We are excited to be providing the option of attending the conference either in person, in the Minster, or by Zoom, for those who would like to join from home. Current government regulations suggest the ‘live’ option will be entirely feasible. Certainly, it is the organisers’ intention that the ‘live’ option will be available; only new government restrictions in place by September will remove that option. In the event of this being the situation, the conference will still take place, but solely as a Zoom event.
Should the ‘live’ option have to be removed as a result of government regulations, it is assumed that all those who have booked for ‘live’ attendance will be content to move to the Zoom alternative. We are afraid that we will not be able to offer refunds if this turns out to be the case. Moving from one option to another should not be problematic administratively, however we do need to know in advance how many people to expect for the ‘live’ option to assist with issues such as seating and catering.
In mid-August you will be contacted by an email from Eventbrite asking you to confirm your attendance option. Certainly, we will need to know by 28 August if you have selected the ‘live’ option.

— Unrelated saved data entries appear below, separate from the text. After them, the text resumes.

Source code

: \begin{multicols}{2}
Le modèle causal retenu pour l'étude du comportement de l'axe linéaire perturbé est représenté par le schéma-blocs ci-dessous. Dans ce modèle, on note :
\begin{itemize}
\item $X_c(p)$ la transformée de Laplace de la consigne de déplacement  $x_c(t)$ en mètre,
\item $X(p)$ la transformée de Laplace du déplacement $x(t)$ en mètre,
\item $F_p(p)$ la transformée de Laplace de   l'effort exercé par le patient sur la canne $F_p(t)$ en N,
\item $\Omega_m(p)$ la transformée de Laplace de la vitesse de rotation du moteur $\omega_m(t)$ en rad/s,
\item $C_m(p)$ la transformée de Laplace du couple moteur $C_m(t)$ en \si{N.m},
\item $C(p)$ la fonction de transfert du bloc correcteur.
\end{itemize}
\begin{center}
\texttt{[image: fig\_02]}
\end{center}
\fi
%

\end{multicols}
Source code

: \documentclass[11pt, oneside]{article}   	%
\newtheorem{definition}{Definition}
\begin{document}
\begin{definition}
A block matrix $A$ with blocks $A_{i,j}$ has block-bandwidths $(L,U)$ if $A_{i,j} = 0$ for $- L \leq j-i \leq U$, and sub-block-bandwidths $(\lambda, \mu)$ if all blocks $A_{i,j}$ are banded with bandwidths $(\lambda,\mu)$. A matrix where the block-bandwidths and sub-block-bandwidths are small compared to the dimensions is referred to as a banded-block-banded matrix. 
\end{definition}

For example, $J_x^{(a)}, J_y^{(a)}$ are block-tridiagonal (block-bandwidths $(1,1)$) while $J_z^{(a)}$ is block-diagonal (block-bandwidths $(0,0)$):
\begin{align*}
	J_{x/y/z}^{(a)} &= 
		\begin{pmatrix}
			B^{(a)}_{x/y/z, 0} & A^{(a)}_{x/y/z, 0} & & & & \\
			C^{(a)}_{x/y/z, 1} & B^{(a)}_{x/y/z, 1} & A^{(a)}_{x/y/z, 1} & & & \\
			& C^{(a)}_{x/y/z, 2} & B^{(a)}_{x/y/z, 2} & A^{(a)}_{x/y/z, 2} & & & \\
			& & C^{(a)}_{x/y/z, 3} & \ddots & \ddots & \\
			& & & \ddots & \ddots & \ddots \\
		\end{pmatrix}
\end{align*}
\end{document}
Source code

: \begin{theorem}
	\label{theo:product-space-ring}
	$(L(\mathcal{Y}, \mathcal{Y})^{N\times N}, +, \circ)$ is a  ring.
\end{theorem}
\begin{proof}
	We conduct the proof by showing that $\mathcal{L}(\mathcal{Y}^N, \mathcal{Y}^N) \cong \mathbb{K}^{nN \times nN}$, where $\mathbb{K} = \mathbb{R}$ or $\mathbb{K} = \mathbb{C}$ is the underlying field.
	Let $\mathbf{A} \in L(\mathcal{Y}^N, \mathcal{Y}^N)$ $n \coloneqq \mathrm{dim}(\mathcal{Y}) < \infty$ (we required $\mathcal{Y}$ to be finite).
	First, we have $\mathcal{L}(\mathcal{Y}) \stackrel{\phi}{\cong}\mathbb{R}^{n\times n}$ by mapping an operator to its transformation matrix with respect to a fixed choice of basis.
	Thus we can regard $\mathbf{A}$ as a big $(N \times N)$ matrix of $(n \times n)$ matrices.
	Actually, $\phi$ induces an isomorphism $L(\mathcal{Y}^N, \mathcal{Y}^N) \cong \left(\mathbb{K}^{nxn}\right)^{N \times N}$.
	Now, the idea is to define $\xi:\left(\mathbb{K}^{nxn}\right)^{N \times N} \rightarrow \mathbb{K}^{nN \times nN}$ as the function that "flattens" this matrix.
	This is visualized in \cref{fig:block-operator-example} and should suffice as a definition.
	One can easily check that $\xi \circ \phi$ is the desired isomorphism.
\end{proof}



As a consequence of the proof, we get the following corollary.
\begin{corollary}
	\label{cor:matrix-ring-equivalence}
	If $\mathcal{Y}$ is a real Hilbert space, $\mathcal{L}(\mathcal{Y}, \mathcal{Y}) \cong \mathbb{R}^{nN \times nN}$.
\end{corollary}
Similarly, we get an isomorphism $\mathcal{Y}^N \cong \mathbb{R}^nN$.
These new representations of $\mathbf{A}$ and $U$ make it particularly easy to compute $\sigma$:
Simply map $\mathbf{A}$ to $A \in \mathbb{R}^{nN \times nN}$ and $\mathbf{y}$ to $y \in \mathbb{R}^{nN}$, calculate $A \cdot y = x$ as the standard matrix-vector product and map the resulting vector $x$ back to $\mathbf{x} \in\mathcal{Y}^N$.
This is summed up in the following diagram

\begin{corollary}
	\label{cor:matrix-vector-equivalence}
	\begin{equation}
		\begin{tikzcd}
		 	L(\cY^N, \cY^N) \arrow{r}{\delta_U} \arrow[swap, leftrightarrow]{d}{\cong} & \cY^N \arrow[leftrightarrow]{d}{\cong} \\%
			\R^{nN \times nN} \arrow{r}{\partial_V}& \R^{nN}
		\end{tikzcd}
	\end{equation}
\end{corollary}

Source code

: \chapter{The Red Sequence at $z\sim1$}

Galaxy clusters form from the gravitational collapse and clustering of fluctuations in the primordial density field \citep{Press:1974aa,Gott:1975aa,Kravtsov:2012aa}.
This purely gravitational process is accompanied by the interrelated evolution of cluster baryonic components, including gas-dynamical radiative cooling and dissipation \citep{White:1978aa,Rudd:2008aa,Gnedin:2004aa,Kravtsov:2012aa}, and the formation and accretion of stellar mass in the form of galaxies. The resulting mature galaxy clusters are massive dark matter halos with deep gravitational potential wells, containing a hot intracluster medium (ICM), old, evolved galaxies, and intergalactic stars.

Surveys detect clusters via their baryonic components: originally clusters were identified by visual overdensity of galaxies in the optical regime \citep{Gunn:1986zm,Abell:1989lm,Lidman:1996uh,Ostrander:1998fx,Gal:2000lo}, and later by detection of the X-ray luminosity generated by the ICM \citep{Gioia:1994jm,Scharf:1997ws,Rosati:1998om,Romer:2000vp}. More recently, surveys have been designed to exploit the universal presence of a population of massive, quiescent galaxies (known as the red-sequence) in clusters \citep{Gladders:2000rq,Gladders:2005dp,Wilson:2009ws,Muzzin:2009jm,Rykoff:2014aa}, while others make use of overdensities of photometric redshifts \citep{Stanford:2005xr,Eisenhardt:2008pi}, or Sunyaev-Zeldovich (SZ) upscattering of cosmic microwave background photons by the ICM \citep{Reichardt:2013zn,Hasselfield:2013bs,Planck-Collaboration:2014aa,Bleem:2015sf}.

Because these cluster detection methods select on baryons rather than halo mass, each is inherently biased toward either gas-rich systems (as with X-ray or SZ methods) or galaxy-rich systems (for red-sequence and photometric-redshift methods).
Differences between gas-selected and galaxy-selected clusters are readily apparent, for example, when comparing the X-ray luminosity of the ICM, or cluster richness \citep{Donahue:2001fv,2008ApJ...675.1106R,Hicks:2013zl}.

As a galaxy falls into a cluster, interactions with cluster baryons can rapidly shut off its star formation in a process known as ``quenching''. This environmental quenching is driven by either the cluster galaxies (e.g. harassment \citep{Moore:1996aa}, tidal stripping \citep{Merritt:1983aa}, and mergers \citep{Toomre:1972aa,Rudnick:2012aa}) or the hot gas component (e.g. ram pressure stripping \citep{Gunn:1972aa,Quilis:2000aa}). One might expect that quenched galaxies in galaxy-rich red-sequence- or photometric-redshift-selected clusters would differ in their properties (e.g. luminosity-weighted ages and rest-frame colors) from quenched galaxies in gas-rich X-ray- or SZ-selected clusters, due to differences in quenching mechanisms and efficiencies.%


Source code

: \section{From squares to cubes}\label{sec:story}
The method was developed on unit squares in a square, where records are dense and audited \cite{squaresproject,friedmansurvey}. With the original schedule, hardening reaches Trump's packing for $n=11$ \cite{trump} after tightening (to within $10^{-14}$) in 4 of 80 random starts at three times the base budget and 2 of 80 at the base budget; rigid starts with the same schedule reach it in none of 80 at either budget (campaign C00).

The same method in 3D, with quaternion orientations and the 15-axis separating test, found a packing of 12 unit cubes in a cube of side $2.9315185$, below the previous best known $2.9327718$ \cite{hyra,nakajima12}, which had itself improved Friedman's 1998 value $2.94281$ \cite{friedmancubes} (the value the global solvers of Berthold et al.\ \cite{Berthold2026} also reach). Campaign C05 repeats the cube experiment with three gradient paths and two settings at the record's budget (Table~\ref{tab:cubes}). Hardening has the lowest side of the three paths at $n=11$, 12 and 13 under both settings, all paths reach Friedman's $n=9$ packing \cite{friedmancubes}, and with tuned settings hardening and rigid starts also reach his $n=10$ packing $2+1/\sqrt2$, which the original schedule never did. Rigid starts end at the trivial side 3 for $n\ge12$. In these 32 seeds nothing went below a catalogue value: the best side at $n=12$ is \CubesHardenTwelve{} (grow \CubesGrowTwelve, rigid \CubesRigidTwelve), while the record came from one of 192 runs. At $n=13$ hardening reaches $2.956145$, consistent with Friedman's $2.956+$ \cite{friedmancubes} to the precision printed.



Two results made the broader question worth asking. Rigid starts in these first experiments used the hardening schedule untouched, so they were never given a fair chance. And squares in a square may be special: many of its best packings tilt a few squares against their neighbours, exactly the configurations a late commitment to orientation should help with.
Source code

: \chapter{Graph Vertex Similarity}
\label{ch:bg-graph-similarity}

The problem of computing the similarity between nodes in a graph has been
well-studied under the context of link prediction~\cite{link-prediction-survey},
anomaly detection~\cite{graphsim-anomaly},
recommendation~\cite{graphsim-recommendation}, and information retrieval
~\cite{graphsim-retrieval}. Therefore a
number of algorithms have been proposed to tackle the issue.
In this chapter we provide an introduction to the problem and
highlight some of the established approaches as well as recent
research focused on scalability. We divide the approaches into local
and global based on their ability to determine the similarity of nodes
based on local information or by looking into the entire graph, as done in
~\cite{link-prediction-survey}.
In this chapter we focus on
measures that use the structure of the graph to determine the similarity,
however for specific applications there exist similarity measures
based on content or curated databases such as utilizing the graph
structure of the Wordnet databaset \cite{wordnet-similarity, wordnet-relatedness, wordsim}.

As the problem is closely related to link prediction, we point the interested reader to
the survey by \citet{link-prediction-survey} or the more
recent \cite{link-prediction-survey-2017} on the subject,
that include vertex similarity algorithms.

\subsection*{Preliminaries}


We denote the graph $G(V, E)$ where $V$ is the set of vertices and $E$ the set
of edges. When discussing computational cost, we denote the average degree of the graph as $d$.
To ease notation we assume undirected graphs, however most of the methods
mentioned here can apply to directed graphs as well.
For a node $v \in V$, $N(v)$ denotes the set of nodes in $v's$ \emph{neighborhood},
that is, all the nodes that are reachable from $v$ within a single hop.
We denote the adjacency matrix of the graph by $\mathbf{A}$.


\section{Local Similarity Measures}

The cost of the event will be £25 regardless of the means of attendance. This price includes the copy of the proceedings, a high quality, full colour publication of around 200 pages which will be sent by post. For those choosing the ‘live’ option, the conference fee will include teas and coffees, biscuits and cake.
Live option catering
A buffet lunch of sandwiches and pastries will be available in the church at a price of £12.00.
This must be ordered by August 28th. If attendance in the Minster has to be prohibited due to government restrictions, refunds will be given to those who have booked a lunch. Those wishing to book lunch should email firstname.lastname@example.org who will provide payment details. Lunches will NOT be booked via Eventbrite.
Details of how to access the Zoom option will be sent by email a day or two before the event.